The shift to digital government is catching momentum and about 53 per cent of digital initiatives in government organisations have moved from the stage of design to initial stages of delivering digitally driven results, Gartner’s CIO survey shows.
In addition, 39 per cent of governments expect that the maximum amount of new or additional funding spend would be in cloud services in 2019.
Commenting on the findings, Cathleen Blanton, Research Vice President, Gartner, said, “These findings demonstrate that leadership has become more comfortable with cloud delivery models and has moved away from concerns regarding security and data ownership.”
“The move to digital business means that the IT organisation needs to adapt to new skills requirements,” she added.

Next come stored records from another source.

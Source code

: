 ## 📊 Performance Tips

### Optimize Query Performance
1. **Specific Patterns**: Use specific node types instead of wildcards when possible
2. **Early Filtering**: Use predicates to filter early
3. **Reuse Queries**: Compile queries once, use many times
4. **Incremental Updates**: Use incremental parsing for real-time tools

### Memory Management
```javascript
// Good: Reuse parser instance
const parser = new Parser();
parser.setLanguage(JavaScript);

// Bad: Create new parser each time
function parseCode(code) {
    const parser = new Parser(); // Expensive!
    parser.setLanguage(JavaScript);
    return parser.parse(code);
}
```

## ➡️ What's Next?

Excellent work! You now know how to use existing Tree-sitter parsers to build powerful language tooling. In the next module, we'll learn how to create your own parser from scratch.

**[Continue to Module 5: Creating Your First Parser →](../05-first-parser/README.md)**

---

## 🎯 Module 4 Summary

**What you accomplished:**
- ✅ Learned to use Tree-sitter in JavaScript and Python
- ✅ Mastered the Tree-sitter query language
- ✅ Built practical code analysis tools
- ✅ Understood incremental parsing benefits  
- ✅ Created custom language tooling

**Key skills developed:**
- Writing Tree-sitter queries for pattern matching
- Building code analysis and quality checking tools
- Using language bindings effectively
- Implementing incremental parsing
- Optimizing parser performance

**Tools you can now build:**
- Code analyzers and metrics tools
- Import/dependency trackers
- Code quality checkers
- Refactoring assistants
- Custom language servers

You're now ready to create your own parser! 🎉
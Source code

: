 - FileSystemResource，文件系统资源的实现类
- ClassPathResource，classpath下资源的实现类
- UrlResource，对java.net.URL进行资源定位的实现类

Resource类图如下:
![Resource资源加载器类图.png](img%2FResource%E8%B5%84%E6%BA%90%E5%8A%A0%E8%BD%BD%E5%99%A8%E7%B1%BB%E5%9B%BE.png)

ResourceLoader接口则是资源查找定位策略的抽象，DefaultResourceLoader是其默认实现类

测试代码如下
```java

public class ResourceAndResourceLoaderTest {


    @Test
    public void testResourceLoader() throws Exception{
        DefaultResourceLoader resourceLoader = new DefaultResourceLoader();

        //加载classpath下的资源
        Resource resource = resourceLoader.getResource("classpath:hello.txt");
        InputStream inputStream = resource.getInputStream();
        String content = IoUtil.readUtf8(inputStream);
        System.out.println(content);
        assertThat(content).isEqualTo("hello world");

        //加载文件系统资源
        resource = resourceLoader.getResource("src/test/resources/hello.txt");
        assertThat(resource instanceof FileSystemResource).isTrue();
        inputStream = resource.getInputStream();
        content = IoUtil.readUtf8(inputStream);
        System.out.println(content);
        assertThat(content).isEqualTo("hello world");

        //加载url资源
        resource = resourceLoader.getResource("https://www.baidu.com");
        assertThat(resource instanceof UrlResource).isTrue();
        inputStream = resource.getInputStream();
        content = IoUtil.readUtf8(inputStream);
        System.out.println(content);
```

Blanton further said, “In many governments, roles of chief data officers and cloud architects are already present. However, it is worth noting that 38 per cent of government respondents did not introduce any new roles in 2018 due to insufficient resources, skills and cultural issues.”
According to the survey, CIOs need to start a transformation process that will result in new or changed roles, in order to adapt to requirements of new skills. For instance, with cloud services becoming more widespread, the number of roles for data center management will come down.
In addition, the advent of digital product management is altering the way governments think about the services. This will lead to the rise of internal digital teams to design and deliver products.
More diversified goals
In coming times, government IT will achieve more diversified goals as compared to now. Public sector agencies will depend on government IT services for addressing inclusion, digital ethics and citizen experience. These areas need new types of skillsets like designers, researchers and social scientists.
Similarly, government IT will require to assign new roles in order to support their digital transformation and bring emerging technologies in various businesses and mission fields. As Internet of things (IoT) and artificial intelligence (AI) technologies advance, conversational specialists, machine trainers and automation experts will gradually but surely replace the experts in legacy technologies, the survey states.
By 2023, more than 80 per cent of new technology solutions implemented by governments will be provided and supported using anything-as-a-service (XaaS) model, Gartner predicts.
XaaS summarises various categories of IT, that include those delivered in the cloud as a subscription-based service. In addition, it encompasses managed desktop, network services and help desk, voice over internet protocol (VoIP) and unified communications.